LA DONNA DI SHANGHAI
Aveva cominciato nel
1997 e ha continuato per i cinque anni successivi. Interviste ai “destristi”
sopravvissuti ad un campo di “rieducazione”
di quarant’anni prima. Questo è stato l’impegno dello scrittore cinese
Xianhui Yang.
E “La donna di
Shanghai” è il risultato. Tredici storie che si snodano come racconti di vite perdute tra patimenti e degradazioni, tra dedizione e
amore. Chi legge non può fare a meno di riconosce
i limiti della immaginazione umana, che
sono limiti fisici, perché non possiamo avere che una debolissima percezione di
cosa voglia dire vivere, per esempio, in una grotta per anni con temperature
notturne a meno venti, poco vestiti, poco coperti e denutriti. Ci resta solo da
rabbrividire mentalmente e mettere in moto l’ esecrazione e il
raccapriccio. Il resto lo fa la
letteratura, che ci permette con i suoi ponti di parole di arrivare fino al
deserto del Gobi, dove stava il campo di “rieducazione” di Jiabiangou. Messo in piedi per
riformattare uomini che avevano preso
sul serio la parola d’ordine del
presidente Mao: che cento fiori sboccino e cento scuole di pensiero dibattano. I
cento fiori erano sbocciati e il
pensiero non era rimasto inerte, discutendo, criticando le burocrazie di
partito e le gerarchie di potere. Avevamo
scherzato, compagni! E nello stesso anno, 1957, era partita la
controffensiva contro chi si era sentito finalmente libero di dire la sua. Era
la campagna contro i destristi, i
reazionari, ovvero coloro che si erano permessi di avanzare critiche al partito e ai suoi programmi.
Dei tremila spediti a
Jiabiangou nel 1957, alla chiusura del
campo,nel 1961, sopravvivevano in
cinquecento. Noi diciamo campo, e in Europa sappiamo bene cosa significhi.

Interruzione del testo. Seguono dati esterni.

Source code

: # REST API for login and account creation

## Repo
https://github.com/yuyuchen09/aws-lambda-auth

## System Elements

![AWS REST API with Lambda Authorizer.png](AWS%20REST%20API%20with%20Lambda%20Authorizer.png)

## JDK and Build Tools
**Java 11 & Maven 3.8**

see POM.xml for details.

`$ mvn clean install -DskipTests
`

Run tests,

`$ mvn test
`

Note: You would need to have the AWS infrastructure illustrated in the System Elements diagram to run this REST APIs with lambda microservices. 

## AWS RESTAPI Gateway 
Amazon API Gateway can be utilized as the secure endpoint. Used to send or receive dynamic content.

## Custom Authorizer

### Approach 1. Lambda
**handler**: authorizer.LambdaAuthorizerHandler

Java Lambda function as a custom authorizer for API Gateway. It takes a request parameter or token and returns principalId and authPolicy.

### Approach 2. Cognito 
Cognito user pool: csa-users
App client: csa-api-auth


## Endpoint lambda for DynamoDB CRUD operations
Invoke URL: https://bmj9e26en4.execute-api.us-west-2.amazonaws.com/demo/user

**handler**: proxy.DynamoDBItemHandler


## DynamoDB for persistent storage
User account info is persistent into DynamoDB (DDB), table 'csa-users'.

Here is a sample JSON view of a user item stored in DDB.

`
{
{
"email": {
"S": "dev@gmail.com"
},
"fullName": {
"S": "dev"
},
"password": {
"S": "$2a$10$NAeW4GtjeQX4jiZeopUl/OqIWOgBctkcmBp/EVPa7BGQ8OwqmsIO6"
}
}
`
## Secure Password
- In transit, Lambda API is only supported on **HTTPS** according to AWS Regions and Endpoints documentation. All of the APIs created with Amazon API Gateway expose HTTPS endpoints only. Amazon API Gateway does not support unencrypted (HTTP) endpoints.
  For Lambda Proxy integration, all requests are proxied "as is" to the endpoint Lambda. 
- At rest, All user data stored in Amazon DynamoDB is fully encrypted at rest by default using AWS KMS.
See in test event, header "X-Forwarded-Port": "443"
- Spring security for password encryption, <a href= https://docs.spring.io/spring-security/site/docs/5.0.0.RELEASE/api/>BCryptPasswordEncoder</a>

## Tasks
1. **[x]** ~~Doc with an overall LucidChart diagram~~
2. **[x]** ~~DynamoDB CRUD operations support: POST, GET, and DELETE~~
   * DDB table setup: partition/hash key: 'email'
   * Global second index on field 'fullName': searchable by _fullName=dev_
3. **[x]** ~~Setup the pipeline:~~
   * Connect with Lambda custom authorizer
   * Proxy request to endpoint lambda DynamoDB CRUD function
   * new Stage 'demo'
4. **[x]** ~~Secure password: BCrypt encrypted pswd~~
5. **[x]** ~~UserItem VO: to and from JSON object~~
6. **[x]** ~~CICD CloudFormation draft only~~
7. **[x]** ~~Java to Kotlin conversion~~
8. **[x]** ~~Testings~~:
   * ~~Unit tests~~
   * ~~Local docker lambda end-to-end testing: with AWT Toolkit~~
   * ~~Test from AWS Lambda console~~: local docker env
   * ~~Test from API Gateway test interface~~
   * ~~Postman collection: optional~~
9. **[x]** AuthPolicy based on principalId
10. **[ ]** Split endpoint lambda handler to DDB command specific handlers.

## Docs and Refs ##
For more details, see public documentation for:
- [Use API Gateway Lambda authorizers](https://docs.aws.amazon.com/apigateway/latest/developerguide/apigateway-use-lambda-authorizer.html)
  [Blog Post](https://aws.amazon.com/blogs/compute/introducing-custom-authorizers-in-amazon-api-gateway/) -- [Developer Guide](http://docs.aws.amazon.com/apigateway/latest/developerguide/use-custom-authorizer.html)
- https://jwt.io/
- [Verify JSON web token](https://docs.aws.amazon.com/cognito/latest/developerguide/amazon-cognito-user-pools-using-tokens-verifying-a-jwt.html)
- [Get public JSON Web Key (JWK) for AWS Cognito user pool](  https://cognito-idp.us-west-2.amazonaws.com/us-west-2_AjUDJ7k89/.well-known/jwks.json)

Ma qui non è il filo spinato
a determinare la reclusione. Coloro che venivano spediti a Jiabiangou,
arrivati ai bordi del deserto, dovevano trovarsi un terreno, un rifugio, il
cibo e nello stesso tempo eseguire il lavoro per cui erano stati comandati. Di
solito scavare canali di irrigazione e pozzi. La prima fantasia hollywoodiana
che a noi viene in mente è: perché non scappavano? Perché davanti c’era il
deserto. Perché erano deperiti. Ma soprattutto perché: “Anche nei momenti peggiori, riponevamo grandi speranze nei nostri
dirigenti. Avevamo l’illusione che, un giorno o l’altro, il Partito avrebbe
capito l’infondatezza della nostra condanna, e i verdetti sarebbero stati
annullati. Consideravamo la riforma attraverso il lavoro una prova della nostra
lealtà verso il Partito comunista. Fuggire sarebbe stato un tradimento della
fiducia del Partito, un tradimento di cui ci saremmo pentiti per il resto della
nostra vita”. Questi uomini che erano lì per purgarsi, e mai parola fu più
corporalmente adeguata, erano stati
succubi dell’anonima forza del Potere che in loro si trasformava in un giudice
interiore che non aveva bisogno di ricorrere a guardiani efferati, che pure non
mancavano.
Yang Xianhui ci porta in mezzo a loro con una
scrittura piana, non drammatica né retorica, quasi dimessa.
Yang Xianhui, La donna di Shanghai – Voci di sopravvivenza da un gulag cinese, trad. dal cinese e introduzione di Wen Huang, trad. per l’edizione italiana di Anna Carbone, Amatea, Bologna, 2011, pag. 314, € 16,00a firma di Ivan Franceschini si può trovare una documentata ricostruzione degli avvenimenti che portarono a Jiabiangou nel blog
http://www.cineresie.info/i-dannati-di-jiabiangou/
che è una delle fonti più attentibili e più interessanti sulla Cina contemporanea.
Alla Mostra del Cinema di Venezia del 2010 è stato presentato il film Le Fosse [The Ditch] del regista Wang Bing, una coproduzione franco-belga. Un lavoro che si presenta come un documentario essendo invece una fiction.